# Excerpted data

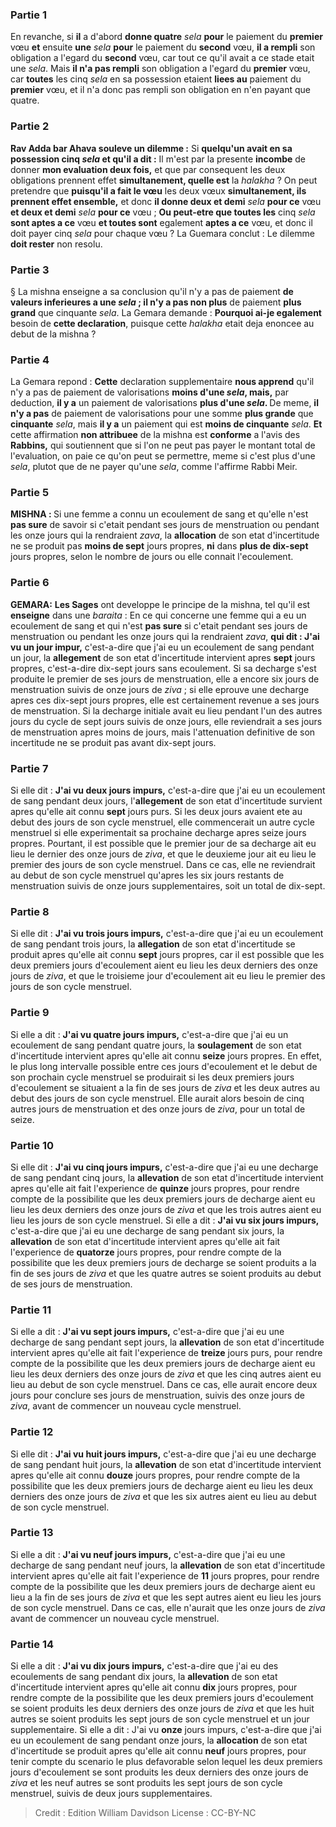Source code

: 
### Partie 1
En revanche, si <b>il</b> a d'abord <b>donne quatre</b> <i>sela</i> <b>pour</b> le paiement du <b>premier</b> vœu <b>et</b> ensuite <b>une</b> <i>sela</i> <b>pour</b> le paiement du <b>second</b> vœu, <b>il a rempli</b> son obligation a l'egard du <b>second</b> vœu, car tout ce qu'il avait a ce stade etait une <i>sela</i>. Mais <b>il n'a pas rempli</b> son obligation a l'egard du <b>premier</b> vœu, car <b>toutes</b> les cinq <i>sela</i> en sa possession etaient <b>liees au</b> paiement du <b>premier</b> vœu, et il n'a donc pas rempli son obligation en n'en payant que quatre.

### Partie 2
<b>Rav Adda bar Ahava souleve un dilemme :</b> Si <b>quelqu'un avait en sa possession cinq <i>sela</i> et qu'il a dit :</b> Il m'est par la presente <b>incombe</b> de donner <b>mon evaluation deux fois,</b> et que par consequent les deux obligations prennent effet <b>simultanement, quelle est</b> la <i>halakha</i> ? On peut pretendre que <b>puisqu'il a fait le vœu</b> les deux vœux <b>simultanement, ils prennent effet ensemble,</b> et donc <b>il donne deux et demi</b> <i>sela</i> <b>pour ce</b> vœu <b>et deux et demi</b> <i>sela</i> <b>pour ce</b> vœu ; <b>Ou peut-etre que toutes les</b> cinq <i>sela</i> <b>sont aptes a ce</b> vœu <b>et toutes sont</b> egalement <b>aptes a ce</b> vœu, et donc il doit payer cinq <i>sela</i> pour chaque vœu ? La Guemara conclut : Le dilemme <b>doit rester</b> non resolu.

### Partie 3
§ La mishna enseigne a sa conclusion qu'il n'y a pas</b> de paiement <b>de valeurs inferieures a une <i>sela</i> ; il n'y a pas non plus</b> de paiement <b>plus grand</b> que cinquante <i>sela</i>. La Gemara demande : <b>Pourquoi ai-je egalement</b> besoin de <b>cette declaration</b>, puisque cette <i>halakha</i> etait deja enoncee au debut de la mishna ?

### Partie 4
La Gemara repond : <b>Cette</b> declaration supplementaire <b>nous apprend</b> qu'il n'y a pas</b> de paiement de valorisations <b>moins d'une <i>sela</i>, mais,</b> par deduction, <b>il y a</b> un paiement de valorisations <b>plus d'une <i>sela</i>. </b> De meme, <b>il n'y a pas</b> de paiement de valorisations pour une somme <b>plus grande</b> que <b>cinquante</b> <i>sela</i>, mais <b>il y a</b> un paiement qui est <b>moins de cinquante</b> <i>sela</i>. <b>Et</b> cette affirmation <b>non attribuee</b> de la mishna est <b>conforme</b> a l'avis des <b>Rabbins,</b> qui soutiennent que si l'on ne peut pas payer le montant total de l'evaluation, on paie ce qu'on peut se permettre, meme si c'est plus d'une <i>sela</i>, plutot que de ne payer qu'une <i>sela</i>, comme l'affirme Rabbi Meir.

### Partie 5
<strong>MISHNA : </strong>Si une femme a connu un ecoulement de sang et qu'elle n'est <b>pas sure</b> de savoir si c'etait pendant ses jours de menstruation ou pendant les onze jours qui la rendraient <i>zava</i>, la <b>allocation</b> de son etat d'incertitude ne se produit pas <b>moins de sept</b> jours propres, <b>ni</b> dans <b>plus de dix-sept</b> jours propres, selon le nombre de jours ou elle connait l'ecoulement.

### Partie 6
<strong>GEMARA:</strong> <b>Les Sages</b> ont developpe le principe de la mishna, tel qu'il est <b>enseigne</b> dans une <i>baraita</i> : En ce qui concerne une femme qui a eu un ecoulement de sang et qui n'est <b>pas sure</b> si c'etait pendant ses jours de menstruation ou pendant les onze jours qui la rendraient <i>zava</i>, <b>qui dit : J'ai vu un jour impur,</b> c'est-a-dire que j'ai eu un ecoulement de sang pendant un jour, la <b>allegement</b> de son etat d'incertitude intervient apres <b>sept</b> jours propres, c'est-a-dire dix-sept jours sans ecoulement. Si sa decharge s'est produite le premier de ses jours de menstruation, elle a encore six jours de menstruation suivis de onze jours de <i>ziva</i> ; si elle eprouve une decharge apres ces dix-sept jours propres, elle est certainement revenue a ses jours de menstruation. Si la decharge initiale avait eu lieu pendant l'un des autres jours du cycle de sept jours suivis de onze jours, elle reviendrait a ses jours de menstruation apres moins de jours, mais l'attenuation definitive de son incertitude ne se produit pas avant dix-sept jours.

### Partie 7
Si elle dit : <b>J'ai vu deux jours impurs,</b> c'est-a-dire que j'ai eu un ecoulement de sang pendant deux jours, l'<b>allegement</b> de son etat d'incertitude survient apres qu'elle ait connu <b>sept</b> jours purs. Si les deux jours avaient ete au debut des jours de son cycle menstruel, elle commencerait un autre cycle menstruel si elle experimentait sa prochaine decharge apres seize jours propres. Pourtant, il est possible que le premier jour de sa decharge ait eu lieu le dernier des onze jours de <i>ziva</i>, et que le deuxieme jour ait eu lieu le premier des jours de son cycle menstruel. Dans ce cas, elle ne reviendrait au debut de son cycle menstruel qu'apres les six jours restants de menstruation suivis de onze jours supplementaires, soit un total de dix-sept.

### Partie 8
Si elle dit : <b>J'ai vu trois jours impurs,</b> c'est-a-dire que j'ai eu un ecoulement de sang pendant trois jours, la <b>allegation</b> de son etat d'incertitude se produit apres qu'elle ait connu <b>sept</b> jours propres, car il est possible que les deux premiers jours d'ecoulement aient eu lieu les deux derniers des onze jours de <i>ziva</i>, et que le troisieme jour d'ecoulement ait eu lieu le premier des jours de son cycle menstruel.

### Partie 9
Si elle a dit : <b>J'ai vu quatre jours impurs,</b> c'est-a-dire que j'ai eu un ecoulement de sang pendant quatre jours, la <b>soulagement</b> de son etat d'incertitude intervient apres qu'elle ait connu <b>seize</b> jours propres. En effet, le plus long intervalle possible entre ces jours d'ecoulement et le debut de son prochain cycle menstruel se produirait si les deux premiers jours d'ecoulement se situaient a la fin de ses jours de <i>ziva</i> et les deux autres au debut des jours de son cycle menstruel. Elle aurait alors besoin de cinq autres jours de menstruation et des onze jours de <i>ziva</i>, pour un total de seize.

### Partie 10
Si elle dit : <b>J'ai vu cinq jours impurs,</b> c'est-a-dire que j'ai eu une decharge de sang pendant cinq jours, la <b>allevation</b> de son etat d'incertitude intervient apres qu'elle ait fait l'experience de <b>quinze</b> jours propres, pour rendre compte de la possibilite que les deux premiers jours de decharge aient eu lieu les deux derniers des onze jours de <i>ziva</i> et que les trois autres aient eu lieu les jours de son cycle menstruel. Si elle a dit : <b>J'ai vu six jours impurs,</b> c'est-a-dire que j'ai eu une decharge de sang pendant six jours, la <b>allevation</b> de son etat d'incertitude intervient apres qu'elle ait fait l'experience de <b>quatorze</b> jours propres, pour rendre compte de la possibilite que les deux premiers jours de decharge se soient produits a la fin de ses jours de <i>ziva</i> et que les quatre autres se soient produits au debut de ses jours de menstruation.

### Partie 11
Si elle a dit : <b>J'ai vu sept jours impurs,</b> c'est-a-dire que j'ai eu une decharge de sang pendant sept jours, la <b>allevation</b> de son etat d'incertitude intervient apres qu'elle ait fait l'experience de <b>treize</b> jours purs, pour rendre compte de la possibilite que les deux premiers jours de decharge aient eu lieu les deux derniers des onze jours de <i>ziva</i> et que les cinq autres aient eu lieu au debut de son cycle menstruel. Dans ce cas, elle aurait encore deux jours pour conclure ses jours de menstruation, suivis des onze jours de <i>ziva</i>, avant de commencer un nouveau cycle menstruel.

### Partie 12
Si elle dit : <b>J'ai vu huit jours impurs,</b> c'est-a-dire que j'ai eu une decharge de sang pendant huit jours, la <b>allevation</b> de son etat d'incertitude intervient apres qu'elle ait connu <b>douze</b> jours propres, pour rendre compte de la possibilite que les deux premiers jours de decharge aient eu lieu les deux derniers des onze jours de <i>ziva</i> et que les six autres aient eu lieu au debut de son cycle menstruel.

### Partie 13
Si elle a dit : <b>J'ai vu neuf jours impurs,</b> c'est-a-dire que j'ai eu une decharge de sang pendant neuf jours, la <b>allevation</b> de son etat d'incertitude intervient apres qu'elle ait fait l'experience de <b>11</b> jours propres, pour rendre compte de la possibilite que les deux premiers jours de decharge aient eu lieu a la fin de ses jours de <i>ziva</i> et que les sept autres aient eu lieu les jours de son cycle menstruel. Dans ce cas, elle n'aurait que les onze jours de <i>ziva</i> avant de commencer un nouveau cycle menstruel.

### Partie 14
Si elle a dit : <b>J'ai vu dix jours impurs,</b> c'est-a-dire que j'ai eu des ecoulements de sang pendant dix jours, la <b>allevation</b> de son etat d'incertitude intervient apres qu'elle ait connu <b>dix</b> jours propres, pour rendre compte de la possibilite que les deux premiers jours d'ecoulement se soient produits les deux derniers des onze jours de <i>ziva</i> et que les huit autres se soient produits les sept jours de son cycle menstruel et un jour supplementaire. Si elle a dit : J'ai vu <b>onze</b> jours impurs, c'est-a-dire que j'ai eu un ecoulement de sang pendant onze jours, la <b>allocation</b> de son etat d'incertitude se produit apres qu'elle ait connu <b>neuf</b> jours propres, pour tenir compte du scenario le plus defavorable selon lequel les deux premiers jours d'ecoulement se sont produits les deux derniers des onze jours de <i>ziva</i> et les neuf autres se sont produits les sept jours de son cycle menstruel, suivis de deux jours supplementaires.

>Credit : Edition William Davidson
>License : CC-BY-NC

# What you should do
Give back, unchanged, the run of lines in the listing above that begins at the line containing "la mishna ?" and ends at the line containing "<strong>MISHNA : </strong>Si", both included.

# Written answer
§ La mishna enseigne a sa conclusion qu'il n'y a pas</b> de paiement <b>de valeurs inferieures a une <i>sela</i> ; il n'y a pas non plus</b> de paiement <b>plus grand</b> que cinquante <i>sela</i>. La Gemara demande : <b>Pourquoi ai-je egalement</b> besoin de <b>cette declaration</b>, puisque cette <i>halakha</i> etait deja enoncee au debut de la mishna ?

### Partie 4
La Gemara repond : <b>Cette</b> declaration supplementaire <b>nous apprend</b> qu'il n'y a pas</b> de paiement de valorisations <b>moins d'une <i>sela</i>, mais,</b> par deduction, <b>il y a</b> un paiement de valorisations <b>plus d'une <i>sela</i>. </b> De meme, <b>il n'y a pas</b> de paiement de valorisations pour une somme <b>plus grande</b> que <b>cinquante</b> <i>sela</i>, mais <b>il y a</b> un paiement qui est <b>moins de cinquante</b> <i>sela</i>. <b>Et</b> cette affirmation <b>non attribuee</b> de la mishna est <b>conforme</b> a l'avis des <b>Rabbins,</b> qui soutiennent que si l'on ne peut pas payer le montant total de l'evaluation, on paie ce qu'on peut se permettre, meme si c'est plus d'une <i>sela</i>, plutot que de ne payer qu'une <i>sela</i>, comme l'affirme Rabbi Meir.

### Partie 5
<strong>MISHNA : </strong>Si une femme a connu un ecoulement de sang et qu'elle n'est <b>pas sure</b> de savoir si c'etait pendant ses jours de menstruation ou pendant les onze jours qui la rendraient <i>zava</i>, la <b>allocation</b> de son etat d'incertitude ne se produit pas <b>moins de sept</b> jours propres, <b>ni</b> dans <b>plus de dix-sept</b> jours propres, selon le nombre de jours ou elle connait l'ecoulement.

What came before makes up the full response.